Work instructions:
Every line of the records that contains "Theme" should be tallied, and only the resulting number returned.

Given data:
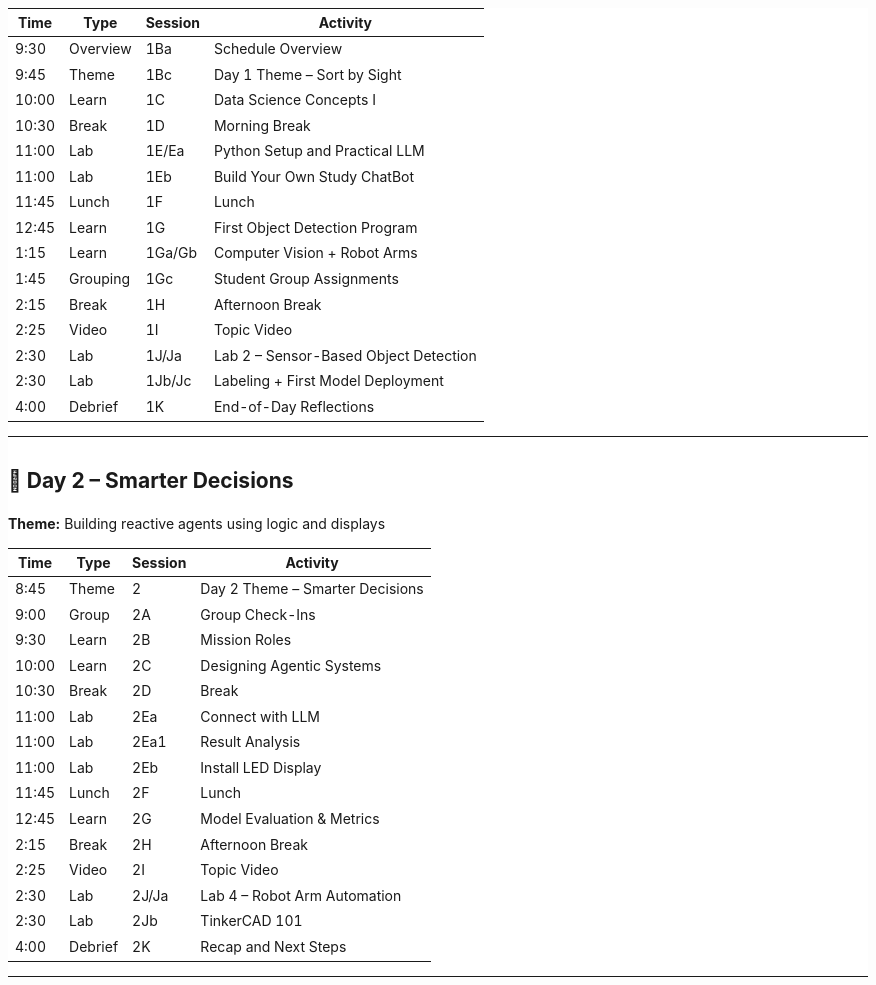 | Time  | Type     | Session | Activity                              |
| ----- | -------- | ------- | ------------------------------------- |
| 9:30  | Overview | 1Ba     | Schedule Overview                     |
| 9:45  | Theme    | 1Bc     | Day 1 Theme – Sort by Sight           |
| 10:00 | Learn    | 1C      | Data Science Concepts I               |
| 10:30 | Break    | 1D      | Morning Break                         |
| 11:00 | Lab      | 1E/Ea   | Python Setup and Practical LLM        |
| 11:00 | Lab      | 1Eb     | Build Your Own Study ChatBot          |
| 11:45 | Lunch    | 1F      | Lunch                                 |
| 12:45 | Learn    | 1G      | First Object Detection Program        |
| 1:15  | Learn    | 1Ga/Gb  | Computer Vision + Robot Arms          |
| 1:45  | Grouping | 1Gc     | Student Group Assignments             |
| 2:15  | Break    | 1H      | Afternoon Break                       |
| 2:25  | Video    | 1I      | Topic Video                           |
| 2:30  | Lab      | 1J/Ja   | Lab 2 – Sensor-Based Object Detection |
| 2:30  | Lab      | 1Jb/Jc  | Labeling + First Model Deployment     |
| 4:00  | Debrief  | 1K      | End-of-Day Reflections                |

---

## 🤖 **Day 2 – Smarter Decisions**

**Theme:** Building reactive agents using logic and displays

| Time  | Type    | Session | Activity                        |
| ----- | ------- | ------- | ------------------------------- |
| 8:45  | Theme   | 2       | Day 2 Theme – Smarter Decisions |
| 9:00  | Group   | 2A      | Group Check-Ins                 |
| 9:30  | Learn   | 2B      | Mission Roles                   |
| 10:00 | Learn   | 2C      | Designing Agentic Systems       |
| 10:30 | Break   | 2D      | Break                           |
| 11:00 | Lab     | 2Ea     | Connect with LLM                |
| 11:00 | Lab     | 2Ea1    | Result Analysis                 |
| 11:00 | Lab     | 2Eb     | Install LED Display             |
| 11:45 | Lunch   | 2F      | Lunch                           |
| 12:45 | Learn   | 2G      | Model Evaluation & Metrics      |
| 2:15  | Break   | 2H      | Afternoon Break                 |
| 2:25  | Video   | 2I      | Topic Video                     |
| 2:30  | Lab     | 2J/Ja   | Lab 4 – Robot Arm Automation    |
| 2:30  | Lab     | 2Jb     | TinkerCAD 101                   |
| 4:00  | Debrief | 2K      | Recap and Next Steps            |

---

Response box:
3